O Brasil é um país ainda jovem que tem despesas previdenciárias equivalentes a um de população idosa. Mesmo tendo apenas 7,4% de sua população acima de 65 anos, gastou 11% do PIB com a Previdência em 2014, ao passo que a despesa esperada, conforme a relação entre essas variáveis para uma miríade de países, era de aproximadamente 3,6% do PIB.

A perspectiva futura é de aumento ainda maior dos gastos, com um crescimento de 7,1% no nível federal até 2060. Segundo projeções oficiais, os gastos bi nível federal (logo, RGPS e RPPS civil e militar do governo federal) chegarão a 17% do PIB em 2060. O déficit, por sua vez, deve sair dos atuais 3,6% do PIB para um total de 11,5% – um aumento superior a três vezes.

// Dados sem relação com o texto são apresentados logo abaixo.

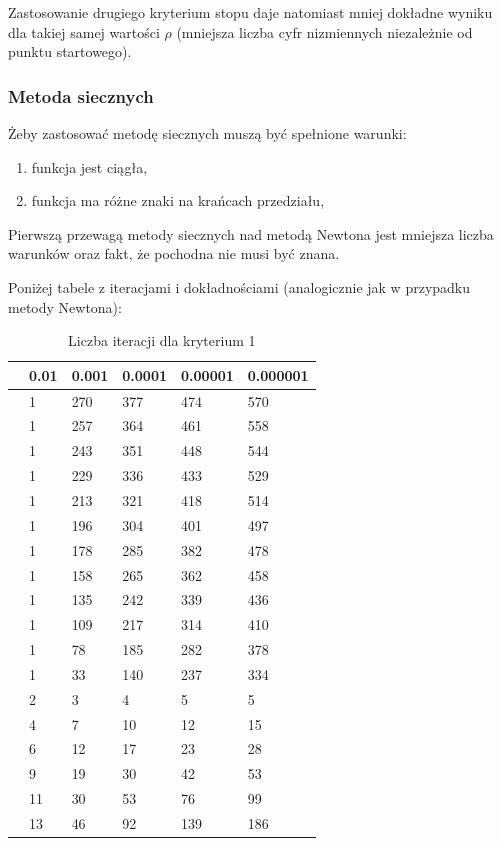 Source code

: \documentclass{article}
\begin{document}
Zastosowanie drugiego kryterium stopu daje natomiast mniej dokładne wyniku dla takiej samej wartości $\rho$
(mniejsza liczba cyfr nizmiennych niezależnie od punktu startowego).

\subsubsection{Metoda siecznych}
Żeby zastosować metodę siecznych muszą być spełnione warunki:
\begin{enumerate}
    \item
    funkcja jest ciągła,
    \item
    funkcja ma różne znaki na krańcach przedziału,
\end{enumerate}

Pierwszą przewagą metody siecznych nad metodą Newtona jest mniejsza liczba warunków oraz fakt, że pochodna nie musi być znana.

Poniżej tabele z iteracjami i dokładnościami (analogicznie jak w przypadku metody Newtona):

\begin{table}[H]
\centering
\begin{tabular}{|l|l|l|l|l|l|}
\hline
& 0.01 & 0.001 & 0.0001 & 0.00001 & 0.000001 \\ \hline
[0.10, 1.90] & 1 & 270 & 377 & 474 & 570 \\ \hline
[0.10, 1.80] & 1 & 257 & 364 & 461 & 558 \\ \hline
[0.10, 1.70] & 1 & 243 & 351 & 448 & 544 \\ \hline
[0.10, 1.60] & 1 & 229 & 336 & 433 & 529 \\ \hline
[0.10, 1.50] & 1 & 213 & 321 & 418 & 514 \\ \hline
[0.10, 1.40] & 1 & 196 & 304 & 401 & 497 \\ \hline
[0.10, 1.30] & 1 & 178 & 285 & 382 & 478 \\ \hline
[0.10, 1.20] & 1 & 158 & 265 & 362 & 458 \\ \hline
[0.10, 1.10] & 1 & 135 & 242 & 339 & 436 \\ \hline
[0.10, 1.00] & 1 & 109 & 217 & 314 & 410 \\ \hline
[0.10, 0.90] & 1 & 78 & 185 & 282 & 378 \\ \hline
[0.10, 0.80] & 1 & 33 & 140 & 237 & 334 \\ \hline
[0.10, 0.70] & 2 & 3 & 4 & 5 & 5 \\ \hline
[0.10, 0.60] & 4 & 7 & 10 & 12 & 15 \\ \hline
[0.10, 0.50] & 6 & 12 & 17 & 23 & 28 \\ \hline
[0.10, 0.40] & 9 & 19 & 30 & 42 & 53 \\ \hline
[0.10, 0.30] & 11 & 30 & 53 & 76 & 99 \\ \hline
[0.10, 0.20] & 13 & 46 & 92 & 139 & 186 \\ \hline
\end{tabular}
\caption{Liczba iteracji dla kryterium 1}
\end{table}
\end{document}
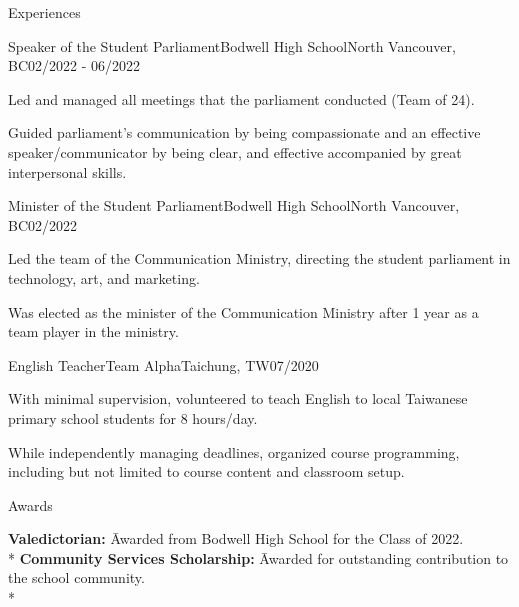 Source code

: \documentclass{article}
\newlength{\tabin}
\newlength{\secsep}
\newcommand{\lineunder}{\vspace*{-8pt} \\ \hspace*{-6pt} \hrulefill \\ \vspace*{-15pt}}
\newenvironment{tabbedsection}[1]{
  \begin{list}{}{
      \setlength{\itemsep}{0pt}
      \setlength{\labelsep}{0pt}
      \setlength{\labelwidth}{0pt}
      \setlength{\leftmargin}{\tabin}
      \setlength{\rightmargin}{\tabin}
      \setlength{\listparindent}{0pt}
      \setlength{\parsep}{0pt}
      \setlength{\parskip}{0pt}
      \setlength{\partopsep}{0pt}
      \setlength{\topsep}{#1}
    }
  \item[]
}{\end{list}}
\newenvironment{nospacetabbing}{
    \begin{tabbing}
}{\end{tabbing}\vspace{-1.2em}}
\newenvironment{resume_section}[1]{
  \filbreak
  \vspace{2\secsep}
  \textsc{\large#1}
  \lineunder
  \begin{tabbedsection}{\secsep}
}{\end{tabbedsection}}
\newenvironment{subitems}{
  \renewcommand{\labelitemi}{-}
  \begin{itemize}
      \setlength{\labelsep}{1em}
}{\end{itemize}}
\newenvironment{resume_employer}[4]{
  \vspace{\secsep}
  \textbf{#1} {\footnotesize #3} \hfill {\footnotesize#4} \hspace{-1em} \\
  \small{#2}  
  \vspace{\secsep}
  \begin{tabbedsection}{0pt}
  \begin{subitems}
}{\end{subitems}\end{tabbedsection}}
\begin{document}
\begin{resume_section}{Experiences}
  \begin{resume_employer}{Speaker of the Student Parliament}{Bodwell High School}{North Vancouver, BC}{02/2022 - 06/2022}
    \item Led and managed all meetings that the parliament conducted (Team of 24).
    \item Guided parliament's communication by being compassionate and an effective speaker/communicator by being clear, and effective accompanied by great interpersonal skills.
  \end{resume_employer}

  \begin{resume_employer}{Minister of the Student Parliament}{Bodwell High School}{North Vancouver, BC}{02/2022}
    \item Led the team of the Communication Ministry, directing the student parliament in technology, art, and marketing.
    \item Was elected as the minister of the Communication Ministry after 1 year as a team player in the ministry.
  \end{resume_employer}

  \begin{resume_employer}{English Teacher}{Team Alpha}{Taichung, TW}{07/2020}
    \item With minimal supervision, volunteered to teach English to local Taiwanese primary school students for 8 hours/day.
    \item While independently managing deadlines, organized course programming, including but not limited to course content and classroom setup.
  \end{resume_employer}

\end{resume_section}
  
\begin{resume_section}{Awards}
  \begin{nospacetabbing}
    \textbf{Valedictorian:} \= Awarded from Bodwell High School for the Class of 2022.\\*
    \textbf{Community Services Scholarship:} \= Awarded for outstanding contribution to the school community.\\*
  \end{nospacetabbing}
\end{resume_section}
\end{document}
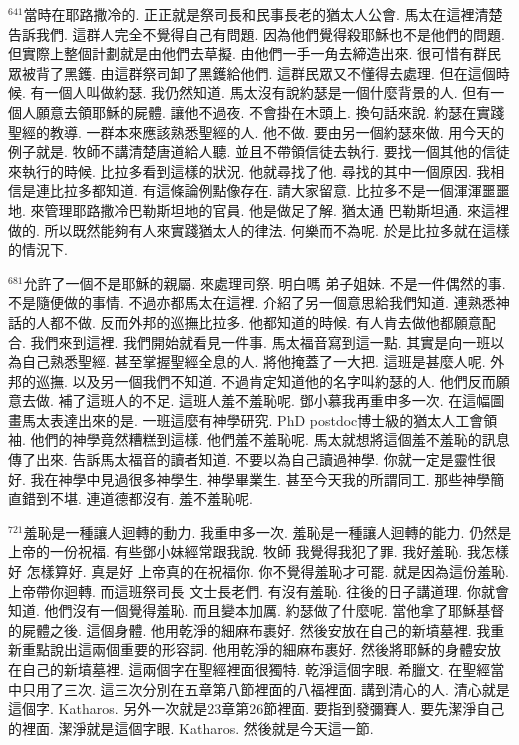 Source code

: \documentclass{book}
\begin{document}
$^{641}$當時在耶路撒冷的.
正正就是祭司長和民事長老的猶太人公會.
馬太在這裡清楚告訴我們.
這群人完全不覺得自己有問題.
因為他們覺得殺耶穌也不是他們的問題.
但實際上整個計劃就是由他們去草擬.
由他們一手一角去締造出來.
很可惜有群民眾被背了黑鑊.
由這群祭司卸了黑鑊給他們.
這群民眾又不懂得去處理.
但在這個時候.
有一個人叫做約瑟.
我仍然知道.
馬太沒有說約瑟是一個什麼背景的人.
但有一個人願意去領耶穌的屍體.
讓他不過夜.
不會掛在木頭上.
換句話來說.
約瑟在實踐聖經的教導.
一群本來應該熟悉聖經的人.
他不做.
要由另一個約瑟來做.
用今天的例子就是.
牧師不講清楚唐道給人聽.
並且不帶領信徒去執行.
要找一個其他的信徒來執行的時候.
比拉多看到這樣的狀況.
他就尋找了他.
尋找的其中一個原因.
我相信是連比拉多都知道.
有這條論例點像存在.
請大家留意.
比拉多不是一個渾渾噩噩地.
來管理耶路撒冷巴勒斯坦地的官員.
他是做足了解.
猶太通 巴勒斯坦通.
來這裡做的.
所以既然能夠有人來實踐猶太人的律法.
何樂而不為呢.
於是比拉多就在這樣的情況下.

$^{681}$允許了一個不是耶穌的親屬.
來處理司祭.
明白嗎 弟子姐妹.
不是一件偶然的事.
不是隨便做的事情.
不過亦都馬太在這裡.
介紹了另一個意思給我們知道.
連熟悉神話的人都不做.
反而外邦的巡撫比拉多.
他都知道的時候.
有人肯去做他都願意配合.
我們來到這裡.
我們開始就看見一件事.
馬太福音寫到這一點.
其實是向一班以為自己熟悉聖經.
甚至掌握聖經全息的人.
將他掩蓋了一大把.
這班是甚麼人呢.
外邦的巡撫.
以及另一個我們不知道.
不過肯定知道他的名字叫約瑟的人.
他們反而願意去做.
補了這班人的不足.
這班人羞不羞恥呢.
鄧小慕我再重申多一次.
在這幅圖畫馬太表達出來的是.
一班這麼有神學研究.
PhD postdoc博士級的猶太人工會領袖.
他們的神學竟然糟糕到這樣.
他們羞不羞恥呢.
馬太就想將這個羞不羞恥的訊息傳了出來.
告訴馬太福音的讀者知道.
不要以為自己讀過神學.
你就一定是靈性很好.
我在神學中見過很多神學生.
神學畢業生.
甚至今天我的所謂同工.
那些神學簡直錯到不堪.
連道德都沒有.
羞不羞恥呢.

$^{721}$羞恥是一種讓人迴轉的動力.
我重申多一次.
羞恥是一種讓人迴轉的能力.
仍然是上帝的一份祝福.
有些鄧小妹經常跟我說.
牧師 我覺得我犯了罪.
我好羞恥.
我怎樣好 怎樣算好.
真是好 上帝真的在祝福你.
你不覺得羞恥才可罷.
就是因為這份羞恥.
上帝帶你迴轉.
而這班祭司長 文士長老們.
有沒有羞恥.
往後的日子講道理.
你就會知道.
他們沒有一個覺得羞恥.
而且變本加厲.
約瑟做了什麼呢.
當他拿了耶穌基督的屍體之後.
這個身體.
他用乾淨的細麻布裹好.
然後安放在自己的新墳墓裡.
我重新重點說出這兩個重要的形容詞.
他用乾淨的細麻布裹好.
然後將耶穌的身體安放在自己的新墳墓裡.
這兩個字在聖經裡面很獨特.
乾淨這個字眼.
希臘文.
在聖經當中只用了三次.
這三次分別在五章第八節裡面的八福裡面.
講到清心的人.
清心就是這個字.
Katharos.
另外一次就是23章第26節裡面.
要指到發彌賽人.
要先潔淨自己的裡面.
潔淨就是這個字眼.
Katharos.
然後就是今天這一節.
\end{document}
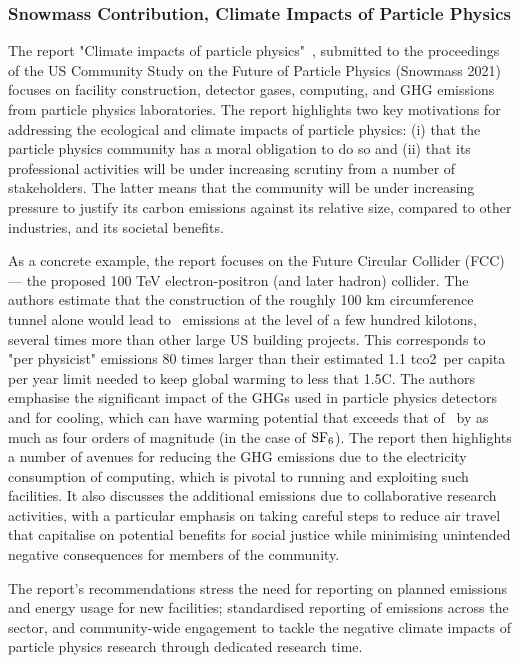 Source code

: \documentclass[../SustainableHEP.tex]{subfiles}
\begin{document}

\subsubsection{Snowmass Contribution, Climate Impacts of Particle Physics}

The report "Climate impacts of particle physics"~\cite{Bloom:2022gux}, submitted to the proceedings of the US Community Study on the Future of Particle Physics (Snowmass 2021) focuses on facility construction, detector gases, computing, and GHG emissions from particle physics laboratories. 
The report highlights two key motivations for addressing the ecological and climate impacts of particle physics: (i) that the particle physics community has a moral obligation to do so and (ii) that its professional activities will be under increasing scrutiny from a number of stakeholders. 
The latter means that the community will be under increasing pressure to justify its carbon emissions against its relative size, compared to other industries, and its societal benefits.

As a concrete example, the report focuses on the Future Circular Collider (FCC) --- the proposed 100 TeV electron-positron (and later hadron) collider. 
The authors estimate that the construction of the roughly 100 km circumference tunnel alone would lead to \CdO\ emissions at the level of a few hundred kilotons, several times more than other large US building projects.
This corresponds to "per physicist" emissions 80 times larger than their estimated 1.1 \acrshort{tco2}\ per capita per year limit needed to keep global warming to less that 1.5\degree C. The authors emphasise the significant impact of the GHGs used in particle physics detectors and for cooling, which can have warming potential that exceeds that of \CdO\ by as much as four orders of magnitude (in the case of ${\rm SF}_6$).  
The report then highlights a number of avenues for reducing the GHG emissions due to the electricity consumption of computing, which is pivotal to running and exploiting such facilities. It also discusses the additional emissions due to collaborative research activities, with a particular emphasis on taking careful steps to reduce air travel that capitalise on potential benefits for social justice while minimising unintended negative consequences for members of the community.

The report's recommendations stress the need for reporting on planned emissions and energy usage for new facilities; standardised reporting of emissions across the sector, and community-wide engagement to tackle the negative climate impacts of particle physics research through dedicated research time.
\end{document}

A Previdência já vem canibalizando outras despesas do orçamento, uma vez que as despesas com esta têm crescido em uma velocidade maior que os gastos totais do governo federal. Entre 2016 e 2017, as despesas totais cresceram R$38 bilhões, mas os gastos previdenciários elevaram-se em R$61,9 bilhões, o que implica, naturalmente, que as outras despesas tiveram que ser reduzidas em R$23,7 bilhões. A Previdência consome cerca de 57% do orçamento primário da União – fração que deve aumentar nos anos à frente.

 

Tabela 2. Despesas do Governo Central, 2016-17

(Em bilhões de reais correntes)

2016 2017 Variação
Total 1249,4 1279,0  29,6 ↑
RGPS 507,9 557,2  49,3 ↑
RPPS 110,8 123,5  12,7 ↑
BPC/LOAS 49,0 53,7    4,7 ↑
Resto 581,8 544,6 -37,2 ↓

Fonte: Cálculo dos autores com dados da STN e RREO.

 

Por que algumas associações de classe e acadêmicos dizem que não há déficit?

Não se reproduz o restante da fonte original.